患者の話にじっくり耳を傾ける。それが診療スタイル

多くの患者さんが来院されていると伺いました。

石黒良彦院長 いずみが丘クリニック3

多いですね。ですが、特に初診の方などはじっくり時間をかけて診療しています。それでほかの方をお待たせしてしまうこともあるので、現在のところ予約制は取っていません。また、初診でなくても患者さんとの時間は大切にしていますよ。雑談でもその中に病気のヒントや原因が隠れていることもあるので侮れませんので。患者さんが思い詰めている時は、時間を取って話し続けることもあります。ですから、当院の待ち時間は正直に言って長いと思います。でも、この診療スタイルは変えられないですね。

先生が泌尿器科に進まれたのはなぜでしょうか。

私はもともと薬学部で有機合成化学を学び、その後医学部に入りました。そのため、医師になったのは人より遅いんです。医師に対する考え方も、ほかの人とちょっと違いがあるかもしれません。私が考える医師とは、患者さんが「痛い」と言ったら「どれどれ」と診察して薬を出して、場合によっては手術しましょうという感じでずっと寄り添ってくれるイメージです。昔の医師はそうだったと思いますよ。状況が悪くなっても、亡くなるまで責任を持ってちゃんと診る。泌尿器科は特にそうなんですね。手術も外科に送らないで自分で行いますし、男性も女性も子どもも、場合によっては生まれる前の赤ちゃんを扱うこともあります。前立腺がん、腎がん、膀胱がんなども終末期まで寄り添っていきます。それが私には一番医師らしく感じ、泌尿器科に進みました。
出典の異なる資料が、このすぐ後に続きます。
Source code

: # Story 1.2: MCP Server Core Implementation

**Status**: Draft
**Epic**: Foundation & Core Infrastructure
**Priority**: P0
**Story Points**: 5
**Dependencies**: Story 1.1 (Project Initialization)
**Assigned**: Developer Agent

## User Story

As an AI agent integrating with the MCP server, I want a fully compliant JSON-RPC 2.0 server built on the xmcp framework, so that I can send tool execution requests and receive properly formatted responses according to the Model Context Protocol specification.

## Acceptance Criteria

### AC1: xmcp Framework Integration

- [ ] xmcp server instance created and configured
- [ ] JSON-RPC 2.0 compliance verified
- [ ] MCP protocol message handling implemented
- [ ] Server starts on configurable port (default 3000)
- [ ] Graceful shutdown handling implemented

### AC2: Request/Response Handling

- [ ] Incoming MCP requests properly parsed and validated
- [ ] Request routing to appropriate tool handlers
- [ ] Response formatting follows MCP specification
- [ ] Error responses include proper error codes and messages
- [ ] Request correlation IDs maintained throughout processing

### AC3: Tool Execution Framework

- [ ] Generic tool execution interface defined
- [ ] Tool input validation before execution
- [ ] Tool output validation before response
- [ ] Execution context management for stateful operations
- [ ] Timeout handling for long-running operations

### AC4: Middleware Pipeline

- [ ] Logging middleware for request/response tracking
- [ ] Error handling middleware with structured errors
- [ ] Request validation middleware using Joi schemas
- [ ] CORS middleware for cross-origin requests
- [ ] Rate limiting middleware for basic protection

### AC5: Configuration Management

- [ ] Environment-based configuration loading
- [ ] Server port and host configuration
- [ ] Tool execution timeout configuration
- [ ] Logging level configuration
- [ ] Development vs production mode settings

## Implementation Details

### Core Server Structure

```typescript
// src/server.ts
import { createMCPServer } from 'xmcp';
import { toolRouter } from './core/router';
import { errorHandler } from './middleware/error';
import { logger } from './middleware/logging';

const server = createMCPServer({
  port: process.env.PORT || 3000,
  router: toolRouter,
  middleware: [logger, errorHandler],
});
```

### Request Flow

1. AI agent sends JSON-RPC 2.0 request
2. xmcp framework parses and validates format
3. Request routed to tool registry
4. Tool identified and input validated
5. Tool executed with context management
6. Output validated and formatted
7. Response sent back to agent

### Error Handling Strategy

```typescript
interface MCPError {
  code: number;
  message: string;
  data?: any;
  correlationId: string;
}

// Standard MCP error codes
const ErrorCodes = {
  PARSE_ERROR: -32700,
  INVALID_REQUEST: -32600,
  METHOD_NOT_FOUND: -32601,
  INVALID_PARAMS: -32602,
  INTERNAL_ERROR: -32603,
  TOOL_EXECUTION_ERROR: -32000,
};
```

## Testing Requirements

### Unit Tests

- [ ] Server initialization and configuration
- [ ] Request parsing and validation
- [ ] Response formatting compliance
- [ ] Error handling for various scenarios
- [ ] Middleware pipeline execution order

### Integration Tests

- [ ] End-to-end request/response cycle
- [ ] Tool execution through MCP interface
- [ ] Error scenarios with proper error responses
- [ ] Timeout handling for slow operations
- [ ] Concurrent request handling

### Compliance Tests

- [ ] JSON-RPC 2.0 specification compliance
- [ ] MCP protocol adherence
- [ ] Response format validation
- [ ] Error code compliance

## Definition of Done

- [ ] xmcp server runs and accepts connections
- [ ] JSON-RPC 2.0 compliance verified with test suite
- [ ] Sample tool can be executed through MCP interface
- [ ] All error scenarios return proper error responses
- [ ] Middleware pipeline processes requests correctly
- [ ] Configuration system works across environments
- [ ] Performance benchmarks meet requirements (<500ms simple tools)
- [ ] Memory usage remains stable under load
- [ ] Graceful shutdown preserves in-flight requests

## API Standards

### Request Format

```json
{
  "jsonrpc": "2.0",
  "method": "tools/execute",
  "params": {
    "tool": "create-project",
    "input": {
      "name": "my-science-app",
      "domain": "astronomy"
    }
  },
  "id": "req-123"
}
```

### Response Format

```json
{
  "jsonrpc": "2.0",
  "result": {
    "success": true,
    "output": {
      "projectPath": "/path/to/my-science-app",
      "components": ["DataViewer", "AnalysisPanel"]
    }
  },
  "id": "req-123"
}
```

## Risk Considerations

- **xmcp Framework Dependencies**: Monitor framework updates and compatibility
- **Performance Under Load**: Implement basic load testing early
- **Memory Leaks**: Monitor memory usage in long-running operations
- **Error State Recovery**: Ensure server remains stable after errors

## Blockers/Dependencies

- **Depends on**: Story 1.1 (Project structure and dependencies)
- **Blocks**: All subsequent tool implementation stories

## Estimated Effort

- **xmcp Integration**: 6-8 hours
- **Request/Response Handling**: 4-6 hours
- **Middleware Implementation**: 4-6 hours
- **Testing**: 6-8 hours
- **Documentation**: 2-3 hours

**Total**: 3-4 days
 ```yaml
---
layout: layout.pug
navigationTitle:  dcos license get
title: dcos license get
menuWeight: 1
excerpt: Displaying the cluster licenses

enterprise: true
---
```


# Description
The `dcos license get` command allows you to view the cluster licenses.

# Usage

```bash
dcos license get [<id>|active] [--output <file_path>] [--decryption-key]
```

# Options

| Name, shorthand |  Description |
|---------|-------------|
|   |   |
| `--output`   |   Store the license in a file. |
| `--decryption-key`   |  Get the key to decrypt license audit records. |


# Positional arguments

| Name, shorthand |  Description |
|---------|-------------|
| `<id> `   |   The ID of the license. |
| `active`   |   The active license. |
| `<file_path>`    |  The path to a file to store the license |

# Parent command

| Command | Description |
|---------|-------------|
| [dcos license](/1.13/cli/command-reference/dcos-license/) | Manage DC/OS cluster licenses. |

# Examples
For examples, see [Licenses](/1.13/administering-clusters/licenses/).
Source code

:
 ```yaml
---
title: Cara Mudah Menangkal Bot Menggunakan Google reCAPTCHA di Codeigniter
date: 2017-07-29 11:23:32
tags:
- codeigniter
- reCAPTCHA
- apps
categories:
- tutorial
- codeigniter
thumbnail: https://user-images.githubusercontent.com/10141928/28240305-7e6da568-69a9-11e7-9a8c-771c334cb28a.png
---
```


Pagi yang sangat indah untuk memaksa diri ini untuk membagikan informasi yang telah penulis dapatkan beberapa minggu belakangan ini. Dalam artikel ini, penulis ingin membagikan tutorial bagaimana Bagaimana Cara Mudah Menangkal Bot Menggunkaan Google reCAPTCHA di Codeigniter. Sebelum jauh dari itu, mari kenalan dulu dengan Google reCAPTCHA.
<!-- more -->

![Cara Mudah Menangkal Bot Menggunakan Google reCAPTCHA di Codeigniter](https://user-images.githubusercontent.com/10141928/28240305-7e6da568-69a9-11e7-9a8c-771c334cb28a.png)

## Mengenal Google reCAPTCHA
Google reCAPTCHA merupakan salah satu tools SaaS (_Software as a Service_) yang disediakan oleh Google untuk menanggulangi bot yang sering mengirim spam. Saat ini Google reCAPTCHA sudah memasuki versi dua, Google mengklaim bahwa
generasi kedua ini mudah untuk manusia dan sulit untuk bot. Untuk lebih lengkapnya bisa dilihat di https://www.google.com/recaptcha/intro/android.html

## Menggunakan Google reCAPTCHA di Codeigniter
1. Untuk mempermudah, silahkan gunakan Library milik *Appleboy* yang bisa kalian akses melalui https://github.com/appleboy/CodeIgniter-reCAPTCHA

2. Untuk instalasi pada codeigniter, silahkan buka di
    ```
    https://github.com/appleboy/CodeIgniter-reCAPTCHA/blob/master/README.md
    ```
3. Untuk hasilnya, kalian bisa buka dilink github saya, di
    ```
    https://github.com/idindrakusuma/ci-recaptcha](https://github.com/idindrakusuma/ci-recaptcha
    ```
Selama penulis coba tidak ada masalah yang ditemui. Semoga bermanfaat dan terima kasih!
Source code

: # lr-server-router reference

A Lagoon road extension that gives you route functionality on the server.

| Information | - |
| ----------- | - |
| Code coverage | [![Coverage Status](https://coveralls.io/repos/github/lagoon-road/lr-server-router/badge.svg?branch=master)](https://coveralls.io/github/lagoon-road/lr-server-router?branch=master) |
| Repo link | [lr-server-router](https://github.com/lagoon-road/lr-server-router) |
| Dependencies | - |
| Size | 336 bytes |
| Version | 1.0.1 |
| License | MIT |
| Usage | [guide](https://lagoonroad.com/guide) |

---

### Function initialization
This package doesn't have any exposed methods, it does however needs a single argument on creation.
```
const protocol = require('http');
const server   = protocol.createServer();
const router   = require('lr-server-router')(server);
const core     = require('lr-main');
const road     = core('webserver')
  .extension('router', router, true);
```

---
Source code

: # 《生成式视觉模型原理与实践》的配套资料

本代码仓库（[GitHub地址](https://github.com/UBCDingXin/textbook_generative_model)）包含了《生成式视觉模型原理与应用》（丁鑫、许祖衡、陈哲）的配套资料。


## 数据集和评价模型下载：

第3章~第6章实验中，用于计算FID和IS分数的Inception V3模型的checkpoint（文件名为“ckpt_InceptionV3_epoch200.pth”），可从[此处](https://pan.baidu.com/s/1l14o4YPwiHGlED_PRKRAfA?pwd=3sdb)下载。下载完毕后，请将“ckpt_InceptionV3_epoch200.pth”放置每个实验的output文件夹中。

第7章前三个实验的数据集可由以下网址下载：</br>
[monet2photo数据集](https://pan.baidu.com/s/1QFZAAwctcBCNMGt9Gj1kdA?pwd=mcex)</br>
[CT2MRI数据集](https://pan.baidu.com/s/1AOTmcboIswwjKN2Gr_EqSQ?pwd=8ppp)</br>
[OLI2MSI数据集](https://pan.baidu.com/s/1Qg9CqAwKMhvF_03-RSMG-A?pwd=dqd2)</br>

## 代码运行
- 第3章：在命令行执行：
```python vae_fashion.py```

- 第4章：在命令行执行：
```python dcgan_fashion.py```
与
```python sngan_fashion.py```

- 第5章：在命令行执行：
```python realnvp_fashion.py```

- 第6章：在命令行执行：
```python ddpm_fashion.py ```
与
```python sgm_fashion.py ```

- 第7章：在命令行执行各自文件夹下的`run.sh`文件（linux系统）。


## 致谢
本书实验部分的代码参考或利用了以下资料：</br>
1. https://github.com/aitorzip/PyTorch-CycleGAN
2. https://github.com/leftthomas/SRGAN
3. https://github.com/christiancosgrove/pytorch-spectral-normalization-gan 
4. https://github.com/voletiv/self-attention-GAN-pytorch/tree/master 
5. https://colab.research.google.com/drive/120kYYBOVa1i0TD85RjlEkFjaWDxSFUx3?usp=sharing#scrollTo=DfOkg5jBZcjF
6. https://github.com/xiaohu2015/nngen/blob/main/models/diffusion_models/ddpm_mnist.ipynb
大学卒業後は、実際に泌尿器科を診療し始めた頃はいかがでしたか?

石黒良彦院長 いずみが丘クリニック4

大学病院では毎日のように先輩の先生に怒られていましたね。モタモタして「おまえには任せられない」と言われたり。他科の先生に「やめたくなるんじゃないの?」と心配されるぐらいでした。でも本当に鍛えられましたよ。泌尿器科の医師としての手技、知識はもちろん、患者さんへの接し方について多く学ぶことができました。先生は私には厳しかったのですが、患者さんにはとても優しかったんです。二診体制だったので隣から先生の声が聞こえて、「ああ、あんなふうに話せばいいんだな」と。今でも意識していますね。ついこの間その先生から電話があって、非常に大事な方を私に診てほしいという話をいただきました。先生に信用されていると思うと涙が出ましたね。

泌尿器科専門の医師として地域医療に今後も尽力

クリニックとしての強みはどんなことでしょうか。

石黒良彦院長 いずみが丘クリニック5

よく患者さんに、腎臓は尿の工場で、膀胱は尿の倉庫という説明をします。工場が何かの原因でダウンすると倉庫に尿が流れず、倉庫の出荷体制がダウンすると「在庫=尿」がどんどんたまります。以前、尿が出ないからと内科などで利尿剤を処方され、それを飲んで状態が悪くなった患者さんを診察したことがありました。倉庫の出荷体制がダウンしていたのに気づかず利尿剤を出したため、もともと問題なく尿を作っていた工場がさらに尿を作ってしまったんです。尿の問題は判断が難しい場合がありますので、尿のことは泌尿器科に来ていただきたいですね。ただやはり全身状態を診ることは重要で、私は患者さんにはどんな薬を飲んでいるのか必ず聞きますし、他院で採血した場合はデータを持って来てもらいます。きちんとした根拠に基づいた治療をしていきたいと思っています。

今後のことなどについてお話しください。

泌尿器で困っている患者さんをしっかり診つつ、内科、皮膚科など地域の方々が求められることにも応えていきたいですね。私は、大学で学んだことを社会に還元したい、少なくとも私の身の回りで泌尿器の病気に苦しむ人をなくしたいという思いで開業しました。そのために開業医や訪問看護・介護の担当者向けに講演や勉強会なども行っています。医療者であってもカテーテルの扱いに慣れていない人もいるので、地域全体の底上げを図っていきたいです。

最後に読者へのメッセージをお願いします。

石黒良彦院長 いずみが丘クリニック6

先ほど利尿剤の例を出し、「尿の問題は泌尿器科へ」と言いましたが、泌尿器科を専門的に診療している医院は多くないのが現状で、この守山区でも不足しています。最初だけ少し遠くても泌尿器専門の医院へ行って治療方針を立ててもらい、あとは近くのかかりつけにしている内科の先生に薬を処方してもらうという方法もあります。それで不安なことがあったら、また泌尿器科で診断を受ける、そういう付き合い方もいいかと思います。また尿漏れなどで「年だから」と言う患者さんがいますが、治療を諦めてほしくないですね。確かに年齢が影響することもありますが、病気は医師と看護師と薬剤師と患者さん自身が協力し合って治すもの。患者さんに対しては常に「良くなる方法を一緒に考えていきましょう」という姿勢でいたいですね。